Die SpVgg steckt im Abstiegsstrudel, der Trainer (Damir Buric kam für Janos Radoki; die Red.) wurde bereits gewechselt. So richtig gebracht hat es noch nichts, oder?

Burchert: „Als Damir Buric anfing, folgte direkt eine Englische Woche, da hat man als Trainer nicht die Möglichkeit, viel zu machen. Aber das konnten wir in der Länderspielpause gut nacharbeiten, denke ich.“

Welchen Platz belegen Sie in der Torwart-Hierarchie?


Burchert: „Da müssten Sie den Trainer fragen.“

Und wie verstehen Sie sich mit Ihren Torwart-Kollegen?

Burchert:
„Eigentlich sehr gut, und zwar mit allen, wirklich. In unserem Torwart-Team stimmt die Chemie, das wurde gut zusammengestellt. Auch sportlich passt es, leider noch nicht bei den Ergebnissen, aber ich bin guter Dinge, dass es in den nächsten Wochen besser wird.“

Stammkeeper Balázs Megyeri kennen Sie ja noch aus Berlin?

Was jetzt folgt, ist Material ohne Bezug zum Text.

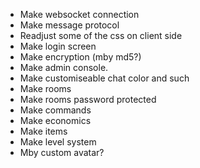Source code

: - Make websocket connection
- Make message protocol
- Readjust some of the css on client side
- Make login screen
- Make encryption (mby md5?)
- Make admin console.
- Make customiseable chat color and such
- Make rooms
- Make rooms password protected
- Make commands
- Make economics
- Make items
- Make level system
- Mby custom avatar?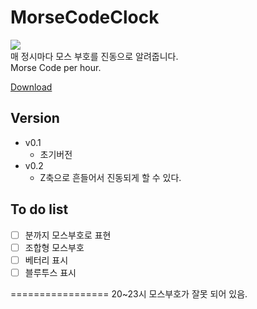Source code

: MorseCodeClock
==============
<img src="http://4.bp.blogspot.com/-ecCN37a3jec/UxNoAHmfZdI/AAAAAAAANIM/PcD79cs2-Ps/s1600/morse_clock_preview2.png"><br>
매 정시마다 모스 부호를 진동으로 알려줍니다.<br>
Morse Code per hour.

[Download](https://github.com/KimSeungKyu/MorseCodeClock/blob/master/morse_clock_watchface.pbw)

Version
------------
- v0.1
  - 초기버전
- v0.2
  - Z축으로 흔들어서 진동되게 할 수 있다.

To do list
------------
- [ ] 분까지 모스부호로 표현
- [ ] 조합형 모스부호
- [ ] 베터리 표시
- [ ] 블루투스 표시

=================
20~23시 모스부호가 잘못 되어 있음.
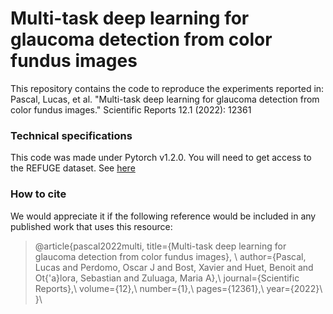 # Multi-task deep learning for glaucoma detection from color fundus images

This repository contains the code to reproduce the experiments reported in:
Pascal, Lucas, et al. "Multi-task deep learning for glaucoma detection from color fundus images." Scientific Reports 12.1 (2022): 12361

### Technical specifications
This code was made under Pytorch v1.2.0.
You will need to get access to the REFUGE dataset. See [here](https://refuge.grand-challenge.org/Home2020/)

### How to cite
We would appreciate it if the following reference would be included in any published work that uses this resource:

   > @article{pascal2022multi,
  title={Multi-task deep learning for glaucoma detection from color fundus images}, \\
  author={Pascal, Lucas and Perdomo, Oscar J and Bost, Xavier and Huet, Benoit and Ot{\'a}lora, Sebastian and Zuluaga, Maria A},\\
  journal={Scientific Reports},\\
  volume={12},\\
  number={1},\\
  pages={12361},\\
  year={2022}\\
}\\
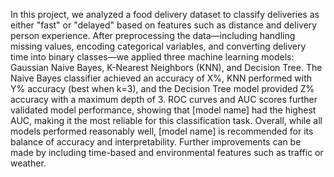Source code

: In this project, we analyzed a food delivery dataset to classify deliveries as either "fast" or "delayed" based on features such as distance and delivery person experience. After preprocessing the data—including handling missing values, encoding categorical variables, and converting delivery time into binary classes—we applied three machine learning models: Gaussian Naive Bayes, K-Nearest Neighbors (KNN), and Decision Tree. The Naive Bayes classifier achieved an accuracy of X%, KNN performed with Y% accuracy (best when k=3), and the Decision Tree model provided Z% accuracy with a maximum depth of 3. ROC curves and AUC scores further validated model performance, showing that [model name] had the highest AUC, making it the most reliable for this classification task. Overall, while all models performed reasonably well, [model name] is recommended for its balance of accuracy and interpretability. Further improvements can be made by including time-based and environmental features such as traffic or weather.
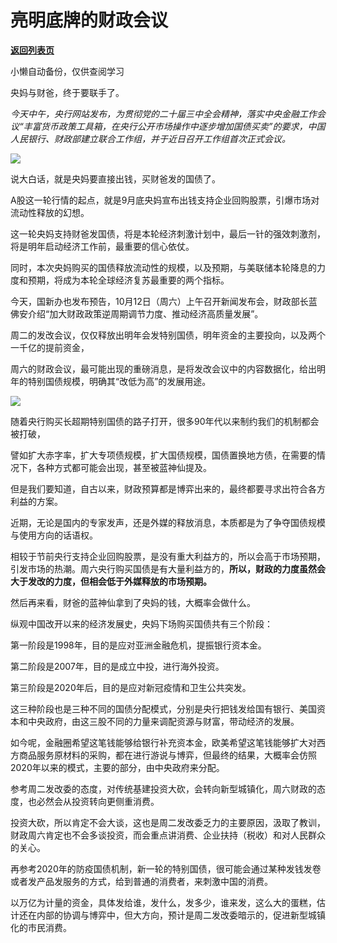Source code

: # 亮明底牌的财政会议

[**返回列表页**](/gzh/政事堂2019)

小懒自动备份，仅供查阅学习

央妈与财爸，终于要联手了。  

_今天中午，央行网站发布，为贯彻党的二十届三中全会精神，落实中央金融工作会议“丰富货币政策工具箱，在央行公开市场操作中逐步增加国债买卖”的要求，中国人民银行、财政部建立联合工作组，并于近日召开工作组首次正式会议。_

![](https://mmbiz.qpic.cn/mmbiz_png/rxhS23yu8cOxbMSrwsbogLyplUWJzx3UaibIkhzO1O4TYLyh72HAbJ8ql6bRNc06OQianLmpXdErY3g4GWCerPJA/640?wx_fmt=png&from;=appmsg)

说大白话，就是央妈要直接出钱，买财爸发的国债了。  

A股这一轮行情的起点，就是9月底央妈宣布出钱支持企业回购股票，引爆市场对流动性释放的幻想。  

这一轮央妈支持财爸发国债，将是本轮经济刺激计划中，最后一针的强效刺激剂，将是明年启动经济工作前，最重要的信心依仗。

同时，本次央妈购买的国债释放流动性的规模，以及预期，与美联储本轮降息的力度和预期，将成为本轮全球经济复苏最重要的两个指标。

今天，国新办也发布预告，10月12日（周六）上午召开新闻发布会，财政部长蓝佛安介绍“加大财政政策逆周期调节力度、推动经济高质量发展”。

周二的发改会议，仅仅释放出明年会发特别国债，明年资金的主要投向，以及两个一千亿的提前资金，

周六的财政会议，最可能出现的重磅消息，是将发改会议中的内容数据化，给出明年的特别国债规模，明确其“改低为高”的发展用途。

![](https://mmbiz.qpic.cn/mmbiz_jpg/rxhS23yu8cOxbMSrwsbogLyplUWJzx3UAfeLM3tIG4iac83GE8zB2hcT7EV5JpRiaTthCIc13s3Wia5AhJ1tzrr7w/640?wx_fmt=jpeg&from;=appmsg)

随着央行购买长超期特别国债的路子打开，很多90年代以来制约我们的机制都会被打破，

譬如扩大赤字率，扩大专项债规模，扩大国债规模，国债置换地方债，在需要的情况下，各种方式都可能会出现，甚至被蓝神仙提及。

但是我们要知道，自古以来，财政预算都是博弈出来的，最终都要寻求出符合各方利益的方案。

近期，无论是国内的专家发声，还是外媒的释放消息，本质都是为了争夺国债规模与使用方向的话语权。

相较于节前央行支持企业回购股票，是没有重大利益方的，所以会高于市场预期，引发市场的热潮。周六央行购买国债是有大量利益方的，**所以，财政的力度虽然会大于发改的力度，但相会低于外媒释放的市场预期。**

然后再来看，财爸的蓝神仙拿到了央妈的钱，大概率会做什么。  

纵观中国改开以来的经济发展史，央妈下场购买国债共有三个阶段：

第一阶段是1998年，目的是应对亚洲金融危机，提振银行资本金。  

第二阶段是2007年，目的是成立中投，进行海外投资。  

第三阶段是2020年后，目的是应对新冠疫情和卫生公共突发。

这三种阶段也是三种不同的国债分配模式，分别是央行把钱发给国有银行、美国资本和中央政府，由这三股不同的力量来调配资源与财富，带动经济的发展。

如今呢，金融圈希望这笔钱能够给银行补充资本金，欧美希望这笔钱能够扩大对西方商品服务原材料的采购，都在进行游说与博弈，但最终的结果，大概率会仿照2020年以来的模式，主要的部分，由中央政府来分配。  

参考周二发改委的态度，对传统基建投资大砍，会转向新型城镇化，周六财政的态度，也必然会从投资转向更侧重消费。

投资大砍，所以肯定不会大谈，这也是周二发改委乏力的主要原因，汲取了教训，财政周六肯定也不会多谈投资，而会重点讲消费、企业扶持（税收）和对人民群众的关心。

再参考2020年的防疫国债机制，新一轮的特别国债，很可能会通过某种发钱发卷或者发产品发服务的方式，给到普通的消费者，来刺激中国的消费。

以万亿为计量的资金，具体发给谁，发什么，发多少，谁来发，这么大的蛋糕，估计还在内部的协调与博弈中，但大方向，预计是周二发改委暗示的，促进新型城镇化的市民消费。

Burchert: „Genau, 2009 war er bei Hertha im Probetraining, da haben wir zusammen trainiert. Das verbindet uns schon irgendwie, auch wenn wir uns damals in den zwei, drei Tagen nicht wirklich kennengelernt haben. Aber als wir beide hier in Fürth aufgeschlagen sind, da hatte jeder den Weg des anderen verfolgt. Wir verstehen uns gut, blöd ist nur, dass immer nur einer spielen kann.“

Mit Christian Fiedler steht auch Ihr alter Torwart-Trainer bei Hertha in Fürther Diensten. Hat er Sie nach Franken gelotst?

Burchert:
„Das lief eher über den Sportdirektor, Christian war aber mit dabei. Das ist natürlich super für mich, da ich seine Torwartschule noch aus der Jugend kenne.“

Ist er besonders kritisch mit Ihnen?

Burchert: „Er kennt mich natürlich. Ich bin ja damals zu den Profis hoch, als er selbst noch aktiv war. Er hat mich schon in allen Situationen erlebt und weiß, wie er mit mir umzugehen hat.“

Ist das ein Vorteil?

Burchert: „Wenn ich mir überlege, was ich alles dazu gelernt habe und wie ich mein Spiel verbessern konnte, seit ich in Fürth bin, dann betrachte ich das als sehr großen Vorteil.“

Sie beide kennen den Abstiegskampf aus Ihrer gemeinsamen Zeit bei Hertha. Sehen Sie Parallelen zur aktuellen Situation in Fürth?

Burchert:
„Überhaupt nicht. Wir können hier entspannt, konzentriert und vor allem in Ruhe arbeiten. Das war in Berlin wesentlich schwieriger. Dort wurde alles gleich in Frage gestellt, jeder konnte alles über den anderen in der Zeitung lesen. Hier schießt keiner quer, hier kann man sich besser in die Augen sehen. In Berlin sind wir eher in verschiedene Richtungen gedriftet, das Gefühl habe ich hier nicht.“

Wenn man unten drin steht, kommt oft Pech hinzu, so wie damals bei Hertha, als Sie gegen den HSV diese zwei fast schon legendären Gegentreffer schlucken mussten. Denken Sie oft an diese Szenen zurück?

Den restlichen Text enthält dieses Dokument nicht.